Why Morris? His supporters point to the fact that he won more games than anyone in the 1980s, was an ace -- 14 Opening Day starts -- and earned a reputation as a big-game pitcher, in large part because of his 1-0, 10-inning victory for the Twins in Game 7 of the 1991 World Series.

"The majority of time, the voting is career-based," said Hall of Famer Paul Molitior, who like Morris and Hall of Famer Dave Winfield were products of St. Paul's youth program. "Every now and then there's an exception due to injury -- a [Sandy] Koufax, a [Kirby] Puckett -- people like that. I think people who understand and watch the game know the intangible aspect that goes beyond career numbers. When players dominate a decade and come up a little bit short on career numbers, those guys are still Hall of Fame players."

Morris quickly acknowledges that "Bert and I are not the same pitchers," which might explain why Morris never made a serious jump in his vote total when he shared the ballot with Blyleven for 12 years. But after Blyleven was elected in 2011, Morris' total jumped 13.2 percentage points.
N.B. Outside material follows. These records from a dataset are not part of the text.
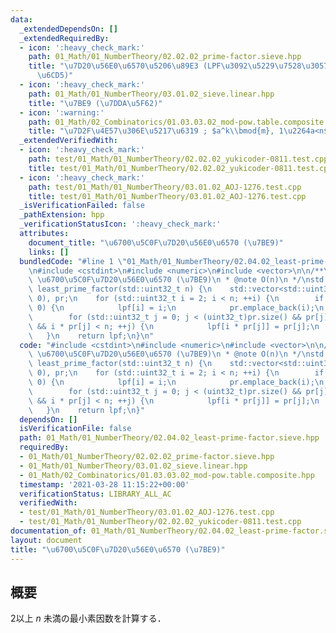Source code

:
 ```yaml
---
data:
  _extendedDependsOn: []
  _extendedRequiredBy:
  - icon: ':heavy_check_mark:'
    path: 01_Math/01_NumberTheory/02.02.02_prime-factor.sieve.hpp
    title: "\u7D20\u56E0\u6570\u5206\u89E3 (LPF\u3092\u5229\u7528\u3057\u305F\u624B\
      \u6CD5)"
  - icon: ':heavy_check_mark:'
    path: 01_Math/01_NumberTheory/03.01.02_sieve.linear.hpp
    title: "\u7BE9 (\u7DDA\u5F62)"
  - icon: ':warning:'
    path: 01_Math/02_Combinatorics/01.03.03.02_mod-pow.table.composite.hpp
    title: "\u7D2F\u4E57\u306E\u5217\u6319 ; $a^k\\bmod{m}, 1\u2264a<n$"
  _extendedVerifiedWith:
  - icon: ':heavy_check_mark:'
    path: test/01_Math/01_NumberTheory/02.02.02_yukicoder-0811.test.cpp
    title: test/01_Math/01_NumberTheory/02.02.02_yukicoder-0811.test.cpp
  - icon: ':heavy_check_mark:'
    path: test/01_Math/01_NumberTheory/03.01.02_AOJ-1276.test.cpp
    title: test/01_Math/01_NumberTheory/03.01.02_AOJ-1276.test.cpp
  _isVerificationFailed: false
  _pathExtension: hpp
  _verificationStatusIcon: ':heavy_check_mark:'
  attributes:
    document_title: "\u6700\u5C0F\u7D20\u56E0\u6570 (\u7BE9)"
    links: []
  bundledCode: "#line 1 \"01_Math/01_NumberTheory/02.04.02_least-prime-factor.sieve.hpp\"\
    \n#include <cstdint>\n#include <numeric>\n#include <vector>\n\n/**\n * @brief\
    \ \u6700\u5C0F\u7D20\u56E0\u6570 (\u7BE9)\n * @note O(n)\n */\nstd::vector<std::uint32_t>\
    \ least_prime_factor(std::uint32_t n) {\n    std::vector<std::uint32_t> lpf(n,\
    \ 0), pr;\n    for (std::uint32_t i = 2; i < n; ++i) {\n        if (lpf[i] ==\
    \ 0) {\n            lpf[i] = i;\n            pr.emplace_back(i);\n        }\n\
    \        for (std::uint32_t j = 0; j < (uint32_t)pr.size() && pr[j] <= lpf[i]\
    \ && i * pr[j] < n; ++j) {\n            lpf[i * pr[j]] = pr[j];\n        }\n \
    \   }\n    return lpf;\n}\n"
  code: "#include <cstdint>\n#include <numeric>\n#include <vector>\n\n/**\n * @brief\
    \ \u6700\u5C0F\u7D20\u56E0\u6570 (\u7BE9)\n * @note O(n)\n */\nstd::vector<std::uint32_t>\
    \ least_prime_factor(std::uint32_t n) {\n    std::vector<std::uint32_t> lpf(n,\
    \ 0), pr;\n    for (std::uint32_t i = 2; i < n; ++i) {\n        if (lpf[i] ==\
    \ 0) {\n            lpf[i] = i;\n            pr.emplace_back(i);\n        }\n\
    \        for (std::uint32_t j = 0; j < (uint32_t)pr.size() && pr[j] <= lpf[i]\
    \ && i * pr[j] < n; ++j) {\n            lpf[i * pr[j]] = pr[j];\n        }\n \
    \   }\n    return lpf;\n}"
  dependsOn: []
  isVerificationFile: false
  path: 01_Math/01_NumberTheory/02.04.02_least-prime-factor.sieve.hpp
  requiredBy:
  - 01_Math/01_NumberTheory/02.02.02_prime-factor.sieve.hpp
  - 01_Math/01_NumberTheory/03.01.02_sieve.linear.hpp
  - 01_Math/02_Combinatorics/01.03.03.02_mod-pow.table.composite.hpp
  timestamp: '2021-03-28 11:15:22+00:00'
  verificationStatus: LIBRARY_ALL_AC
  verifiedWith:
  - test/01_Math/01_NumberTheory/03.01.02_AOJ-1276.test.cpp
  - test/01_Math/01_NumberTheory/02.02.02_yukicoder-0811.test.cpp
documentation_of: 01_Math/01_NumberTheory/02.04.02_least-prime-factor.sieve.hpp
layout: document
title: "\u6700\u5C0F\u7D20\u56E0\u6570 (\u7BE9)"
---
```


## 概要

2以上 $n$ 未満の最小素因数を計算する．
That statistic favors Morris, since only one player, Gil Hodges, has had more than a 60 percent vote and failed to eventually get into the Hall of Fame -- although Orlando Cepeda and Jim Bunning were voted in by the Veterans Committee, a body that considers players who did not make it during their 15 years of eligibility.

Numbers game

Morris, who spent most of his 18 years in the majors with the Detroit Tigers, said he's proud of his rising vote total because neither he nor any of the teams he played on has mounted a formal campaign for his election. It means, he said, that writers, on their own, are coming around, even if statistics leave him in a gray area.

"Numbers are great, but you can make them into anything you want them to be," he said. "There's no number for measuring what you meant to your manager. Go ask any current manager what it meant to have a guy on his staff who, almost every game, was going to pitch into the seventh, eighth or ninth inning. To pitch 20 complete games a year. There's no number to measure what that means to a team, and to a staff, over the course of a season."

Well, there might be one number: How did the team fare? Morris was the No. 1 pitcher on three World Series champions -- Detroit in 1984, the Twins in 1991 and Toronto in 1992. Many of those who support Morris base their conviction on what is known as eye appeal, a criterion Morris clearly favors.

"What did you see with the naked eye?" he said.

"That's usually the way you pick a bride. I don't think any woman is going to be too pleased if you ask her to step on a scale, to check her numbers."

Heart and soul

A Hall of Famer? Morris would love to be elected, but even now, so close, he's not begging for votes. A man who admits he had a bad case of "self-centeredness and selfishness" as a player because of his life's purpose -- "win the next game" -- now sounds almost zen-like in his philosophy.

He's become a grandparent, owned a ranch, done baseball broadcasting and now works for MLB.com. Along the way, he says, he's learned to appreciate what he calls "the journey," and these 14 years on the ballot have been nothing if not a journey.

Life, he said, has taught him that you don't get everything you want, "no matter how much you want them." And so he'll let others debate his statistics, content in his belief that numbers alone will never tell the whole story of his career.

"What's in your heart?" Morris said.

"I played the game with my heart and soul, and gave everything I could. And what was in my soul was to win the next game, and I did pretty good at that."